Mme Annie David. …quand je vois autour de moi beaucoup de femmes et d’hommes souffrir de maladies professionnelles parce que leurs employeurs ont pris soin, non pas de la santé de leurs salariés, mais de leur propre portefeuille ! (M. André Reichardt s’exclame.)
Oui, je l’avoue, j’éprouve un peu de suspicion à leur égard !
Mme Isabelle Debré. Voilà qui est clair maintenant !
Mme Annie David. Et je ne la regrette pas : bien au contraire, je la revendique !
Mme Isabelle Debré. Eh bien, moi, je regrette cette suspicion !
M. le président. La parole est à Mme Françoise Laborde, pour présenter l'amendement n° 51 rectifié.
Mme Françoise Laborde. Cet amendement vise également à supprimer l’alinéa 34, par lequel vous remettez en cause les accords collectifs dérogatoires, en rendant caducs ceux qui comporteront des obligations en matière d’examens médicaux différentes de celles qui sont prévues par la loi.
Il s’agit là d’une véritable régression pour la santé des salariés, puisque seront notamment concernés les accords plus favorables que la loi.
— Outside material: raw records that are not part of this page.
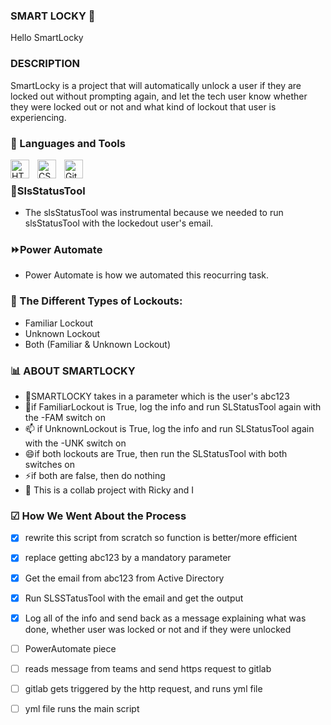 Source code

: ### SMART LOCKY 👋
Hello SmartLocky

### DESCRIPTION
SmartLocky is a project that will automatically unlock a user if they are locked out without prompting again, and let the tech user know whether they were  locked out or not and what kind of lockout that user is experiencing.


### 🧰 Languages and Tools

<img align="left" alt="HTML" width="30px" style="padding-right:10px;" src="https://pomodoneapp.com/assets/images/service-landing/gitkraken-glo/gitkraken_glo.png" />
<img align="left" alt="CSS" width="30px" style="padding-right:10px;" src="https://p1.hiclipart.com/preview/49/692/938/radial-icon-set-2-powershell-blue-and-white-arrow-icon-art-png-clipart-thumbnail.jpg" />
<img align="left" alt="GitHub" width="30px" style="padding-right:10px;" src="https://cdn.jsdelivr.net/gh/devicons/devicon/icons/github/github-original.svg" />
<br />

### 🤝SlsStatusTool
- The slsStatusTool was instrumental because we needed to run slsStatusTool with the lockedout user's email.

### ⏩Power Automate
- Power Automate is how we automated this reocurring task.

### 🔐 The Different Types of Lockouts:
- Familiar Lockout
- Unknown Lockout
- Both (Familiar & Unknown Lockout)


### 📊 ABOUT SMARTLOCKY

- 🌱SMARTLOCKY takes in a parameter which is the user's abc123
- 💬if FamiliarLockout is True, log the info and run SLStatusTool again with the -FAM switch on
- 📫 if UnknownLockout is True, log the info and run SLStatusTool again with the -UNK switch on
- 😄if both lockouts are True, then run the SLStatusTool with both switches on
- ⚡if both are false, then do nothing
- 👯 This is a collab project with Ricky and I

### ☑ How We Went About the Process

- [x] rewrite this script from scratch so function is better/more efficient
- [x] replace getting abc123 by a mandatory parameter
- [x] Get the email from abc123 from Active Directory
- [x] Run SLSSTatusTool with the email and get the output
- [x] Log all of the info and send back as a message explaining what was done, whether user was locked or not and if they were unlocked
- [ ] PowerAutomate piece
- [ ] reads message from teams and send https request to gitlab
- [ ] gitlab gets triggered by the http request, and runs yml file
- [ ] yml file runs the main script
Je pense que c’est inacceptable.
Alors que vous voulez reculer l’âge de la retraite, il serait raisonnable que la médecine du travail joue son rôle pour que le salarié puisse partir à la retraite en bonne santé !
M. le président. Quel est l’avis de la commission ?
Mme Anne-Marie Payet, rapporteur. L’alinéa 34, que tendent à supprimer ces deux amendements identiques, est une mesure transitoire permettant de mettre à jour les obligations en matière d’examens médicaux réalisés par les médecins du travail.
Il est en effet logique de remettre à plat, à l’occasion de la réforme en cours, ces dispositions diverses pour les rendre plus opérationnelles et efficaces. Peut-être serait-il d’ailleurs utile de prévoir une fréquence plus rapide pour certaines professions que les deux ans prévus aujourd’hui dans le code du travail ?
Cette période de nécessaire évaluation justifie cet alinéa et la commission a émis un avis défavorable.
M. le président. Quel est l’avis du Gouvernement ?
M. le président. La parole est à M. Jean-Pierre Godefroy, pour explication de vote.
M. Jean-Pierre Godefroy. Je voudrais à mon tour, m’immisçant en quelque sorte dans le dialogue impromptu qui vient de se nouer entre nos collègues Annie David et Isabelle Debré, répondre brièvement à celle-ci.
Ce que vous avez dit tout à l'heure à propos des employeurs, ma chère collègue, relève un peu de la Bibliothèque rose. Nous souhaiterions tous que les choses se passent comme vous le dites, mais ce n’est pas le cas !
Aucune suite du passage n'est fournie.